The Supreme Court has refused permission to appeal in the case of Joseph de Bank Haycocks v ADP ROP UK Limited which considered whether a redundancy process can be considered fair when an employer assesses and scores the employee(s) in question before the consultation process begins.
Background
Mr Haycocks was employed by the Respondent, a recruitment company, from 16 October 2017, until he was dismissed by reason of redundancy on 30 June 2020 in response to a diminution in vacancies resulting from the COVID-19 pandemic.

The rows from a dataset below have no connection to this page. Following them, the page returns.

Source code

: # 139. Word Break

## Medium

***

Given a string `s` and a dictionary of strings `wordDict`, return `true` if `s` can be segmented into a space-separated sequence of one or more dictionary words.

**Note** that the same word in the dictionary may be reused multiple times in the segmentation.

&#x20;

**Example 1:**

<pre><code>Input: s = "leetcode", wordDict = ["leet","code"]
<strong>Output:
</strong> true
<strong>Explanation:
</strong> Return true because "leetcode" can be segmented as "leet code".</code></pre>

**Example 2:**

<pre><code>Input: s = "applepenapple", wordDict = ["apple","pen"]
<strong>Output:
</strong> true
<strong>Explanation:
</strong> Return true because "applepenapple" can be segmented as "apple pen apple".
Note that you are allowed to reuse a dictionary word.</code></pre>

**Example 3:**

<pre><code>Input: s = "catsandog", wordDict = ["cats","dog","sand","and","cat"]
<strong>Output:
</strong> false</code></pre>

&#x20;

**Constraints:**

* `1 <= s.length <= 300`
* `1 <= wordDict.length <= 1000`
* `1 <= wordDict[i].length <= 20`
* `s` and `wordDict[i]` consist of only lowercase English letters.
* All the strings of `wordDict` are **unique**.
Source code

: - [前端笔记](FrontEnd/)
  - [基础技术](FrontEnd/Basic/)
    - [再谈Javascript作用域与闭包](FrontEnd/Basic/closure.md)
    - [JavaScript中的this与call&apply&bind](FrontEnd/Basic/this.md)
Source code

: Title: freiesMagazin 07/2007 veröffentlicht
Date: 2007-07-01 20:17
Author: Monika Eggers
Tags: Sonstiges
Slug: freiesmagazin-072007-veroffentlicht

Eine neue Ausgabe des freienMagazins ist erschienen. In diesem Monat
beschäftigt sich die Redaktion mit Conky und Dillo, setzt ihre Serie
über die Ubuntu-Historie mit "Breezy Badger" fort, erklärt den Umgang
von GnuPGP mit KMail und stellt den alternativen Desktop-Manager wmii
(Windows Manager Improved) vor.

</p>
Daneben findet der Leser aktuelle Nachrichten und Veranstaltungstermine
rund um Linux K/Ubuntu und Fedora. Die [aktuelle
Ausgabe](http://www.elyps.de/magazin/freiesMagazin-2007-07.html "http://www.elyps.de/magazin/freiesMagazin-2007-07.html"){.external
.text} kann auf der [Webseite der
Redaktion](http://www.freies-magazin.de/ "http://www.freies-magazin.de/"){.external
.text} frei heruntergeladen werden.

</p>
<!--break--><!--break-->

In May 2020, the Respondent decided that it would need to make redundancies in Mr Haycock’s team. On 10 or 11 June 2020, Mr Haycock’s line manager assessed the affected employees against a “redundancy selection criteria matrix” and Mr Haycocks came out with the lowest overall score. He was told at a meeting on 30 June 2020 that he was at risk of redundancy and that a consultation process would follow.
Mr Haycocks was subsequently made redundant on 14 July 2020 after the consultation process and brought a claim for unfair dismissal in the Employment Tribunal.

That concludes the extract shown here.